Most of AWS advices (like autoscaling) will help only a bit, but can cost a lot (lots of ec2 machines serving bogus requests).



Best way to defend against an L7 DDoS is to have the origin hidden, and to cache everything at a large number of geographically distributed PoPs.

This helps in 99% of cases, and where it doesn't it is simply because there is a resource that cannot be cached and that the edge must revisit the origin for. This is especially true whenever that resource is expensive for the origin to provide (involves database lookups and cannot be cached: shopping carts, login pages, search results), these are the ones which require you to rethink your application design.

If you're an application developer and wondering how to design your application to withstand a DDoS attack, then instead shift to just thinking: How can I make everything that this application does be cached by an edge server?

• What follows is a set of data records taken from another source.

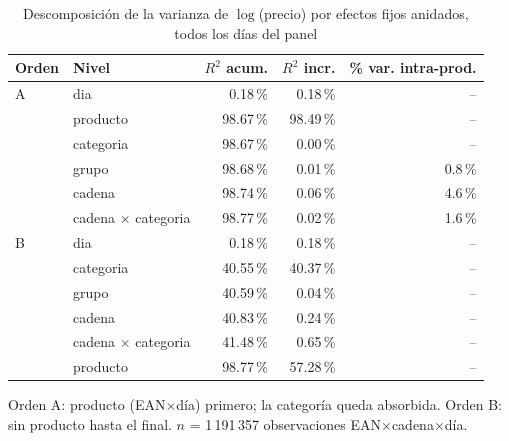 \begin{table}[htbp]
\caption{Descomposici\'on de la varianza de $\log$(precio) por efectos fijos anidados, todos los d\'ias del panel}
\label{tab:varianza}
\centering\scriptsize\setlength{\tabcolsep}{3pt}
\begin{tabular}{@{}llrrr@{}}
\toprule
Orden & Nivel & $R^2$ acum. & $R^2$ incr. & \% var. intra-prod. \\
\midrule
A & dia & 0.18\,\% & 0.18\,\% & -- \\
 & producto & 98.67\,\% & 98.49\,\% & -- \\
 & categoria & 98.67\,\% & 0.00\,\% & -- \\
 & grupo & 98.68\,\% & 0.01\,\% & 0.8\,\% \\
 & cadena & 98.74\,\% & 0.06\,\% & 4.6\,\% \\
 & cadena $\times$ categoria & 98.77\,\% & 0.02\,\% & 1.6\,\% \\
\midrule
B & dia & 0.18\,\% & 0.18\,\% & -- \\
 & categoria & 40.55\,\% & 40.37\,\% & -- \\
 & grupo & 40.59\,\% & 0.04\,\% & -- \\
 & cadena & 40.83\,\% & 0.24\,\% & -- \\
 & cadena $\times$ categoria & 41.48\,\% & 0.65\,\% & -- \\
 & producto & 98.77\,\% & 57.28\,\% & -- \\
\bottomrule\end{tabular}
\par\smallskip\raggedright\scriptsize Orden A: producto (EAN$\times$d\'ia) primero; la categor\'ia queda absorbida. Orden B: sin producto hasta el final. $n$ = 1\,191\,357 observaciones EAN$\times$cadena$\times$d\'ia.
\end{table}

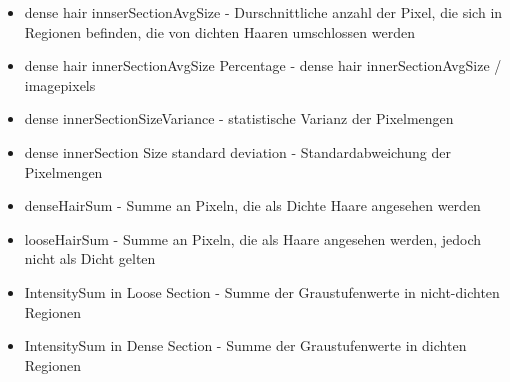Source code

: \documentclass[german,a4paper, 12pt]{llncs}
\begin{document}
\begin{itemize}
	\item dense hair innserSectionAvgSize - Durschnittliche anzahl der Pixel, die sich in Regionen befinden, die von dichten Haaren umschlossen werden
	\item dense hair innerSectionAvgSize Percentage - dense hair innerSectionAvgSize / imagepixels
	\item dense innerSectionSizeVariance - statistische Varianz der Pixelmengen
	\item dense innerSection Size standard deviation - Standardabweichung der Pixelmengen
	\item denseHairSum - Summe an Pixeln, die als Dichte Haare angesehen werden
	\item looseHairSum - Summe an Pixeln, die als Haare angesehen werden, jedoch nicht als Dicht gelten
	\item IntensitySum in Loose Section - Summe der Graustufenwerte in nicht-dichten Regionen
	\item IntensitySum in Dense Section - Summe der Graustufenwerte in dichten Regionen
\end{itemize}
\end{document}
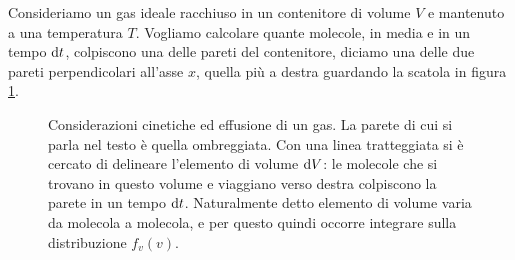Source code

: Consideriamo un gas ideale racchiuso in un contenitore di volume $V$ e mantenuto a una temperatura $T$. Vogliamo calcolare quante molecole, in media e in un tempo ${\textrm d}t$, colpiscono una delle pareti del contenitore, diciamo una delle due pareti perpendicolari all'asse $x$, quella più a destra guardando la scatola in figura \ref{fig:effusione}.
\begin{figure}[h!b]
\label{fig:effusione}
\centering
{}
\caption{Considerazioni cinetiche ed effusione di un gas. La parete di cui si parla nel testo è quella ombreggiata. Con una linea tratteggiata si è cercato di delineare l'elemento di volume ${\textrm d}V$: le molecole che si trovano in questo volume e viaggiano verso destra colpiscono la parete in un tempo ${\textrm d}t$. Naturalmente detto elemento di volume varia da molecola a molecola, e per questo quindi occorre integrare sulla distribuzione $f_v(v)$.}
\end{figure}

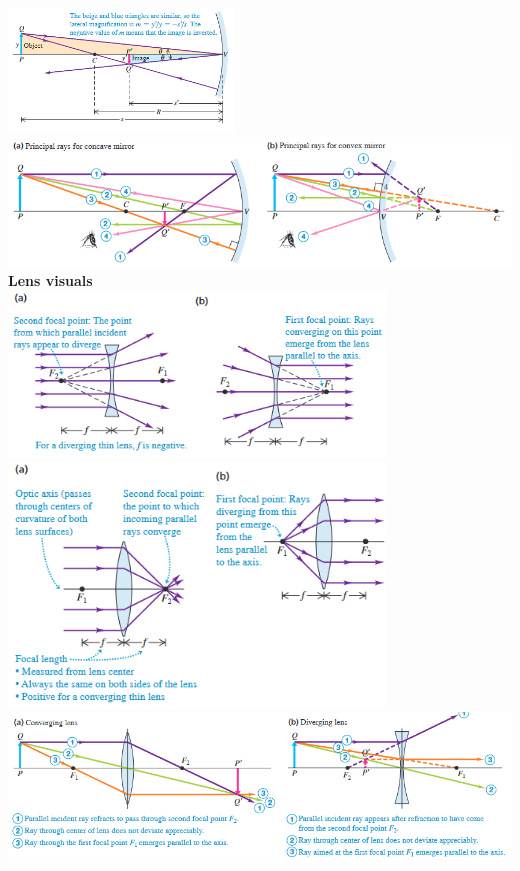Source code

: \documentclass{article}
\begin{document}
\includegraphics[width=6cm]{mirror.png} \\
\includegraphics[width=20cm]{principal.png} \\
\textbf{Lens visuals} \\
\includegraphics[width=10cm]{concave_lens.png} 
\includegraphics[width=10cm]{convex_lens.png} \\
\includegraphics[width=20cm]{principal_lens.png} \\
\end{document}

When you're not under attack using CloudFlare makes sense and saves you money anyway. At least... it does for me. On one of my web applications I use Amazon S3 for user attachment storage within a forum CMS, and my bill used to be upwards of $200 per month for just one of the sites I run. I changed the application so that it proxies the S3 request/response, and then set a CloudFlare Page Rule to sit in front of that path, and configured it to "Cache Everything". The effect of this was to reduce my AWS S3 bill down to $20 per month. After that I did it for every site.

There's a hell of a lot of benefit to using CloudFlare in conjunction with AWS, and not just when you're facing an L7 DDoS.

Disclosure: I work for CloudFlare (last 9 months) and have been a CloudFlare customer for 3 years and I was offered a job by AWS and also been an AWS customer for 3 years.


What's the limit at which CloudFlare will start billing you at a "enterprise rate" instead of $20 / month? That bandwidth can't be free forever...


Any company using the massive amount of bandwidth you are thinking of is probably not getting all the features required for their business on the $20/month plan. Hell, you can't even obtain access logs without the enterprise pricing. Your limit won't come from CloudFlare restricting you, a lack of basic necessities from the product will have you crawling to pay whatever enterprise amount they want.